#### Work to be completed:
Print nothing beyond the line with "A comparison of": every line from the beginning of the data up to it, that line included, and no pictures.

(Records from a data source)
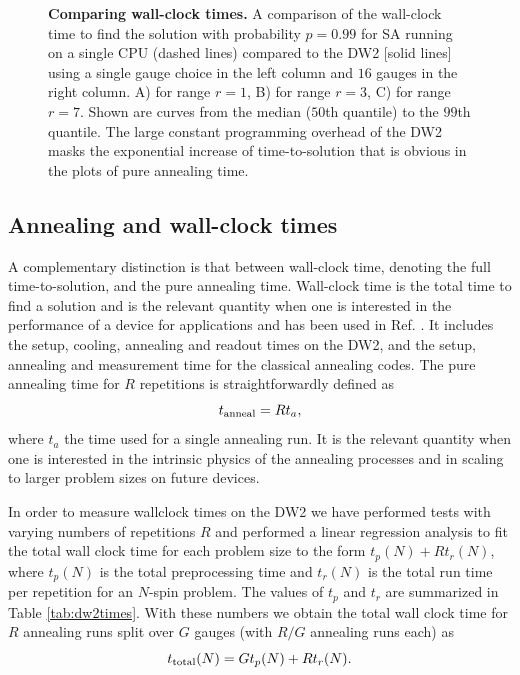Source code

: \begin{figure}
\caption{{\bf Comparing wall-clock times.} A comparison of the wall-clock time to find the solution with probability $p=0.99$ for SA running on a single CPU (dashed lines) compared to the DW2 [solid lines] using a single gauge choice in the left column and $16$ gauges in the right column. A) for range $r=1$, B) for range $r=3$, C) for range $r=7$. Shown are curves from the median ($50$th quantile) to the $99$th quantile. The large constant programming overhead of the DW2 masks the exponential increase of time-to-solution that is obvious in the plots of pure annealing time.}
\label{fig:wall-clock}
\end{figure}


\subsection{Annealing and wall-clock times}
\label{sec:wall-clock-annealing-class}
A complementary distinction is that between {wall-clock time}, denoting the full time-to-solution, and the {pure annealing time}. Wall-clock time is the total time to find a solution and is the relevant quantity when one is interested in the performance of a device for applications and has been used in Ref. \cite{McGeoch}. It includes the setup, cooling, annealing and readout times on the DW2, and the setup, annealing and measurement time for the classical annealing codes.
The pure annealing time for $R$ repetitions is straightforwardly defined as
\begin{equation}
t_{\rm anneal}=Rt_a,
\end{equation}
where $t_a$ the time used for a single annealing run. It is the relevant quantity when one is interested in the intrinsic physics of the annealing processes and in scaling to larger problem sizes on future devices.

In order to measure wallclock times on the DW2 we have performed tests with varying numbers of repetitions $R$ and performed a linear regression analysis to fit the total wall clock time for each problem size to the form $t_p(N)+Rt_r(N)$, where $t_p(N)$ is the total preprocessing time and $t_r(N)$ is the total run time per repetition for an $N$-spin problem. The values of $t_p$ and $t_r$ are summarized in Table \ref{tab:dw2times}. With these numbers we obtain the total wall clock time for $R$ annealing runs split over $G$ gauges (with $R/G$ annealing runs each) as
\begin{equation}
t_{\rm total}(N)=Gt_p(N)+Rt_r(N) .\\
\label{eq:wc}
\end{equation}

#### Exercise answer:
Source code

: \begin{figure}
\caption{{\bf Comparing wall-clock times.} A comparison of the wall-clock time to find the solution with probability $p=0.99$ for SA running on a single CPU (dashed lines) compared to the DW2 [solid lines] using a single gauge choice in the left column and $16$ gauges in the right column. A) for range $r=1$, B) for range $r=3$, C) for range $r=7$. Shown are curves from the median ($50$th quantile) to the $99$th quantile. The large constant programming overhead of the DW2 masks the exponential increase of time-to-solution that is obvious in the plots of pure annealing time.}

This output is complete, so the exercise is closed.